• Try it:
Check every line of the entries below for the word "xltabular", then give only the number of lines that have it.

• Records for the task:
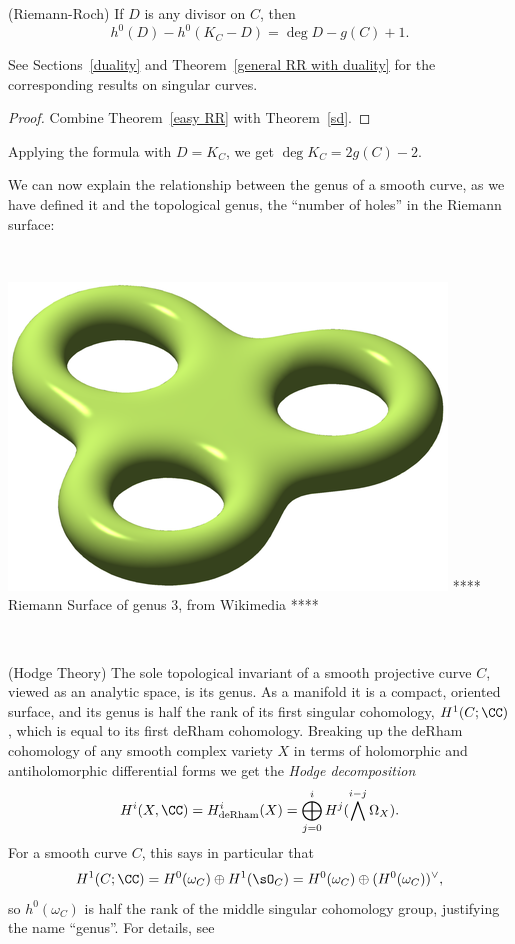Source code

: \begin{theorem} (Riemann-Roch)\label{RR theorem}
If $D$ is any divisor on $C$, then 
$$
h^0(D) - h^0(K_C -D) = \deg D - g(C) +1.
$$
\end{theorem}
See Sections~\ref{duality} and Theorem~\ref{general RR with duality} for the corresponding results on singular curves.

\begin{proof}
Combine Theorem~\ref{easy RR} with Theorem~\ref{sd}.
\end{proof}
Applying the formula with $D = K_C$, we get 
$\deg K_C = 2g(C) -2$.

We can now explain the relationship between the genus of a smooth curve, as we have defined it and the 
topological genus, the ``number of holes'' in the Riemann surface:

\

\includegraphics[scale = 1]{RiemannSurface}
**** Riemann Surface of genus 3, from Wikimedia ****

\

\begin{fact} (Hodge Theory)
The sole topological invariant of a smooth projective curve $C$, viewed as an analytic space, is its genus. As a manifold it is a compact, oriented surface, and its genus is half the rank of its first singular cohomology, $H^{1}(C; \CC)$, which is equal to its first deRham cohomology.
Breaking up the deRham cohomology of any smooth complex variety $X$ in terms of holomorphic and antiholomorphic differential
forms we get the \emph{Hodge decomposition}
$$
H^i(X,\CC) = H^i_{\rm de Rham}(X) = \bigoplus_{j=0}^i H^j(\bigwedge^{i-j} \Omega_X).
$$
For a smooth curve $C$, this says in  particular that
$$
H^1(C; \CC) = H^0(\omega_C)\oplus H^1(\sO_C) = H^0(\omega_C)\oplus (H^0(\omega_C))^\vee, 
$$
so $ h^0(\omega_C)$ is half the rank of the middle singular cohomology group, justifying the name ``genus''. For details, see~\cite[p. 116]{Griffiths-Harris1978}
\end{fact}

==

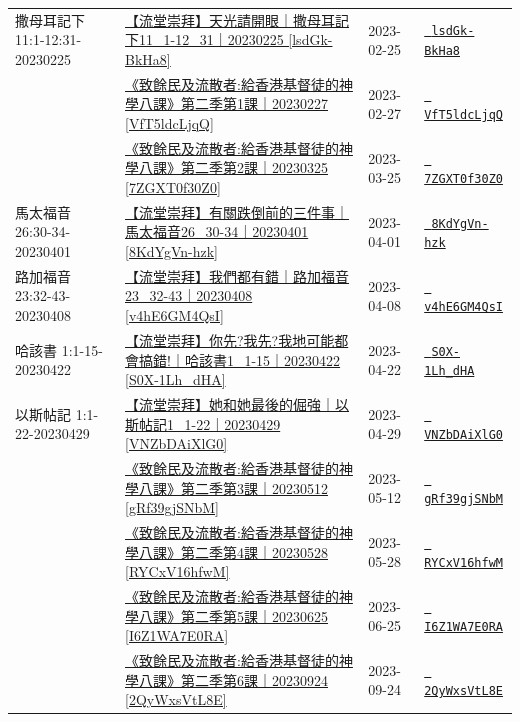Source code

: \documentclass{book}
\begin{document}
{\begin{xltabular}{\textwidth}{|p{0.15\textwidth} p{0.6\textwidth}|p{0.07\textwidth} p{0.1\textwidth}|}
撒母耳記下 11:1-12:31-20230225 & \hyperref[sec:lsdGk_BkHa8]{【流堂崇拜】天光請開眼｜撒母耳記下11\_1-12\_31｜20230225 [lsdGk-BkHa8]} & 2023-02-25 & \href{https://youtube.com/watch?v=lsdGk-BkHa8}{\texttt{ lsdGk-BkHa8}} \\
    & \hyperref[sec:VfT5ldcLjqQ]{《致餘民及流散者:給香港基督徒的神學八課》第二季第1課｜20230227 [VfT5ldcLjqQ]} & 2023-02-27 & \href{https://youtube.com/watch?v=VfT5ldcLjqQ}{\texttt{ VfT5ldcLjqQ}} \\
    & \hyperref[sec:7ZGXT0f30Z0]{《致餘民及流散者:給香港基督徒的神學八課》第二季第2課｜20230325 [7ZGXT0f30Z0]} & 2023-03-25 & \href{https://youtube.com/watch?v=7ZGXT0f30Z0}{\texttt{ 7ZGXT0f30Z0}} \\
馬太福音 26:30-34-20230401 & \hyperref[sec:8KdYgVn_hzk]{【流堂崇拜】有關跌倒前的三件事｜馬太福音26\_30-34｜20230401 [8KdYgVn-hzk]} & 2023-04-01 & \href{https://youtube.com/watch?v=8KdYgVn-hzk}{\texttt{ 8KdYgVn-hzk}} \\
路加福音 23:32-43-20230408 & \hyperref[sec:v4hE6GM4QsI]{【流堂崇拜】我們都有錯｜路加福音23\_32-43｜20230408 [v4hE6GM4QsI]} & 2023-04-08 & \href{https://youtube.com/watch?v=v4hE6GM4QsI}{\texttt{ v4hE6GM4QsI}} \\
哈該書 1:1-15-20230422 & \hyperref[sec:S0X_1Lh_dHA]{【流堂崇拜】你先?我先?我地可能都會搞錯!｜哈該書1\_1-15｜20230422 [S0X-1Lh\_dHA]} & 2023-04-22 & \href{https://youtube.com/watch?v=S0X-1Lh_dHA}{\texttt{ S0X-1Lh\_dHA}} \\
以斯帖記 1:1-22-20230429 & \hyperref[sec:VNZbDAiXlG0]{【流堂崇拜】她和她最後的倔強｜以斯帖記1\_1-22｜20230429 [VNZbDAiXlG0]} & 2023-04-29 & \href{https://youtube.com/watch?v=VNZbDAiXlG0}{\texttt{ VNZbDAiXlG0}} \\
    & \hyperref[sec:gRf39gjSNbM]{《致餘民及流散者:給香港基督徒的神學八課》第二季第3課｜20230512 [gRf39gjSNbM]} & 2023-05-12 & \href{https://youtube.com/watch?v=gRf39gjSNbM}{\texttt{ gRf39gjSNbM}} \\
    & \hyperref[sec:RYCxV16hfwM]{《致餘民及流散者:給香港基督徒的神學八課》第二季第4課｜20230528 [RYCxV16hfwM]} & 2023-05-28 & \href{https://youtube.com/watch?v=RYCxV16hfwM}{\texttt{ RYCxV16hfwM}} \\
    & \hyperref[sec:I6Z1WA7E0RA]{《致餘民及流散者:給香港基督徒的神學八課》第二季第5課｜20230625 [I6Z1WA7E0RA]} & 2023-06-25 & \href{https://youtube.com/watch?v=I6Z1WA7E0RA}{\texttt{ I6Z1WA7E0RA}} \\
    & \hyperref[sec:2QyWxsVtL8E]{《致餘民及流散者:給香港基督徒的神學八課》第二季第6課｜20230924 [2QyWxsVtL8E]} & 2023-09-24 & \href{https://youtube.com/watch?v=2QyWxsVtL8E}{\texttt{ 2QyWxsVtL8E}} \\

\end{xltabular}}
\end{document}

...

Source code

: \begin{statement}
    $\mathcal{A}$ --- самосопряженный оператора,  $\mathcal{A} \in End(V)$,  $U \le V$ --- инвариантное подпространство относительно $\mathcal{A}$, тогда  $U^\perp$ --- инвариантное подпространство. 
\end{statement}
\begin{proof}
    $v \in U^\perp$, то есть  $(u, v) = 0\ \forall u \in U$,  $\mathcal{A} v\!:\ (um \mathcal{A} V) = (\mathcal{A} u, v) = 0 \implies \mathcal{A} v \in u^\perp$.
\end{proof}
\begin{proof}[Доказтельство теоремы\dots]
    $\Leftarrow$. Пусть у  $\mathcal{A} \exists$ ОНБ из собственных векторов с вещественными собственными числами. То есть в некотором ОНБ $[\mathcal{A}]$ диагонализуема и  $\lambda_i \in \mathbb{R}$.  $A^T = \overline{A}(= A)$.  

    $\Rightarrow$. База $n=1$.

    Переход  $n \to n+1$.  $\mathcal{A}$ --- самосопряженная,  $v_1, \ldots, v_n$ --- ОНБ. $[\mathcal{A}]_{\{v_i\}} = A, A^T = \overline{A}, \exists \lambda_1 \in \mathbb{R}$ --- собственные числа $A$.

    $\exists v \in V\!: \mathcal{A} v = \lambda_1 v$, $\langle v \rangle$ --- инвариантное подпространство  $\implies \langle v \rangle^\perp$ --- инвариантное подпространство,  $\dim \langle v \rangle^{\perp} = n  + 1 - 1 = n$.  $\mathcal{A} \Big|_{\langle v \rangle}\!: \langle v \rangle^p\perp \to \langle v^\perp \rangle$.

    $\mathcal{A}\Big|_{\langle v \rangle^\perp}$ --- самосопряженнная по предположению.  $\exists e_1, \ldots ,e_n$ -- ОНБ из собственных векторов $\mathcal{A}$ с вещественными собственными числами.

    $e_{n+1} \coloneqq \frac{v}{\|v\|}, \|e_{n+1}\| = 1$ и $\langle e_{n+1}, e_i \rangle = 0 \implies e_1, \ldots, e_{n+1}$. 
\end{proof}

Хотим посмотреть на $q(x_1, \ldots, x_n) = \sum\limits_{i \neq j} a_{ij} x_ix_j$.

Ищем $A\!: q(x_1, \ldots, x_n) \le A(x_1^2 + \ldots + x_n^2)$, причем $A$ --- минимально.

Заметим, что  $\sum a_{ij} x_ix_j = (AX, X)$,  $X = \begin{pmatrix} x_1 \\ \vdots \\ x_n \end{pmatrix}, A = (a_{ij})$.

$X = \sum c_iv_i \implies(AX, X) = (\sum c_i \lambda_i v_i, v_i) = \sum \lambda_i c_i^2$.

• Output for this exercise:
2